The episode focuses on the special bond Opa has with his grandson Brian (played by Lukas Haas, one of the best child actors at the time and fresh off of co-starring with Harrison Ford in “Witness”). Unlike Brian’s parents, he gets his grandfather. He listens intently when Opa tells the story about the Highball Express and what is about to happen—and he believes.
In a Spielberg story only children or—people with a childlike sense of wonder such as Opa—have a true sense of the transcendent—the world beyond—the fantastic. Regular adults (such as Brian’s parents) going about their mundane lives of stressful banality are far too distracted and cynical to see what is going on around them, until it (in this case literally) comes crashing down into their lives.
Spielberg is a true visual storyteller. He tells his story in a series of artfully composed images that seamlessly take us from point A to point B. There is usually not a whole lot of intricate or complex plot or a great deal of verb-age. Back in 1985, this was highly unusual for television which at that time was a very static medium visually. TV in 1985 was dialogue heavy, plot driven and full of talking heads—very un-cinematic. And here comes this visually oriented director telling a this little thirty minute story with a series of sweeping pans, push-ins, and tracking shots, cut to the soaring themes of John Williams.
It was something audiences had never seen in a television series and were not very receptive to it.
Much of the problem here is the length as well as the format. In a two hour film in a darkened theater the director has time and space to tell his story through the visuals and allow the audience to immerse themselves into the movie as Spielberg skillfully leads them on a physical and emotional journey. “Ghost Train” does not and cannot work the same way as a Spielberg film because he simply does not have enough time to work his magic and bring us come to the emotional catharsis we so desperately require.
The director’s segment in “The Twilight Zone Movie” suffered in a similar way and “Ghost Train” has the added burden of playing on a (at the time) tiny screen amid a household full of distractions, not to mention having to break for toilet paper commercials every ten minutes.
And make no mistake, “Ghost Train” plays more like big budget experimental short film than it does a television drama.
Technically, it is beyond reproach. As noted above, the John Williams music is superb, very much in line with the emotionally potent material he was creating at the time. And if you do seek this show out, see it on DVD or at least streaming at Netflix (and not the illegal grainy pixelated copies uploaded at YouTube) because “Ghost Train” looks fantastic.
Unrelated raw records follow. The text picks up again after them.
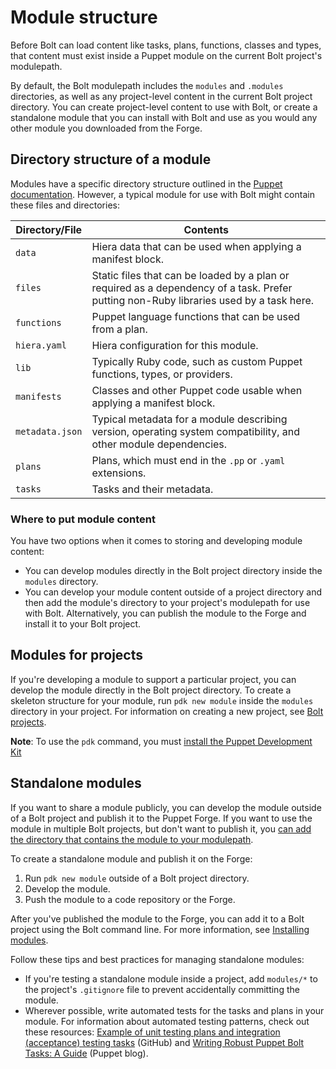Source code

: # Module structure

Before Bolt can load content like tasks, plans, functions, classes and types,
that content must exist inside a Puppet module on the current Bolt project's
modulepath.

By default, the Bolt modulepath includes the `modules` and `.modules`
directories, as well as any project-level content in the current Bolt project
directory. You can create project-level content to use with Bolt, or create a
standalone module that you can install with Bolt and use as you would any other
module you downloaded from the Forge.

## Directory structure of a module

Modules have a specific directory structure outlined in the [Puppet
documentation](https://puppet.com/docs/puppet/latest/modules_fundamentals.html#module_structure).
However, a typical module for use with Bolt might contain these files and directories:

|Directory/File|Contents|
|---------|--------|
|`data`|Hiera data that can be used when applying a manifest block.|
|`files`|Static files that can be loaded by a plan or required as a dependency of a task. Prefer putting non-Ruby libraries used by a task here.|
|`functions`|Puppet language functions that can be used from a plan.|
|`hiera.yaml`|Hiera configuration for this module.|
|`lib`|Typically Ruby code, such as custom Puppet functions, types, or providers.|
|`manifests`|Classes and other Puppet code usable when applying a manifest block.|
|`metadata.json`|Typical metadata for a module describing version, operating system compatibility, and other module dependencies.|
|`plans`|Plans, which must end in the `.pp` or `.yaml` extensions.|
|`tasks`|Tasks and their metadata.|

### Where to put module content

You have two options when it comes to storing and developing module content: 
- You can develop modules directly in the Bolt project directory inside the
  `modules` directory. 
- You can develop your module content outside of a project directory and then
  add the module's directory to your project's modulepath for use with Bolt.
  Alternatively, you can publish the module to the Forge and install it to your
  Bolt project.

## Modules for projects

If you're developing a module to support a particular project, you can develop
the module directly in the Bolt project directory. To create a skeleton
structure for your module, run `pdk new module` inside the `modules` directory
in your project. For information on creating a new project, see [Bolt
projects](./projects.md).

**Note**:  To use the `pdk` command, you must [install the Puppet Development
Kit](https://puppet.com/docs/pdk/1.x/pdk_install.html) 

## Standalone modules

If you want to share a module publicly, you can develop the module outside of a
Bolt project and publish it to the Puppet Forge. If you want to use the module
in multiple Bolt projects, but don't want to publish it, you [can add the
directory that contains the module to your modulepath](modules.md#modulepath).

To create a standalone module and publish it on the Forge:
1. Run `pdk new module` outside of a Bolt project directory.
1. Develop the module.
1. Push the module to a code repository or the Forge.

After you've published the module to the Forge, you can add it to a Bolt project
using the Bolt command line. For more information, see [Installing
modules](./bolt_installing_modules.md).

Follow these tips and best practices for managing standalone modules:
-   If you're testing a standalone module inside a project, add `modules/*` to
    the project's `.gitignore` file to prevent accidentally committing the
    module.
-   Wherever possible, write automated tests for the tasks and plans in your
    module. For information about automated testing patterns, check
    out these resources: [Example of unit testing plans and integration
    \(acceptance\) testing
    tasks](https://github.com/puppetlabs/puppetlabs-facts) (GitHub) and [Writing
    Robust Puppet Bolt Tasks: A
    Guide](https://puppet.com/blog/writing-robust-puppet-bolt-tasks-guide)
    (Puppet blog).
It was shot by my favorite Spielberg cinematographer Allen Daviau, who also lensed “E.T.”, “The Color Purple”, and “Empire of the Sun”.
So the plot is somewhat bare-bones, the visuals and music and direction superb, but what is “Ghost Train” really about?
Much like “Poltergeist”, it is about the sins of the past. It is about the falsehood of “American Exceptional-ism”, this notion that United States has always been this virtuous beacon of justice and our past a romanticized utopia where everyone was happy and prosperous and spiritually fulfilled. The “Ghost Train” in this episode is not so much about Opa, who merely seems to be hitching a ride into the afterlife.
It is really about those other passengers on the Highball Express, who were heading out west to take over the lands of the Native Americans. Native Americans who were either herded into concentration camps, or outright slaughtered, by the United States Army. The people on that train are prisoners—destined to roam forever over the blood-soaked lands they sought to grow fat and rich off of after the United States government had taken care of the only thing that stood in their way—that pesky “Indian Problem”.
The above reading is not such a reach when you consider that Spielberg would go on to make a film about another genocide called “Schindler’s List”.
Bottom line: *** out of four.
Beautifully shot, staged, and scored, “Ghost Train” is interesting, but is just not Spielberg at full steam.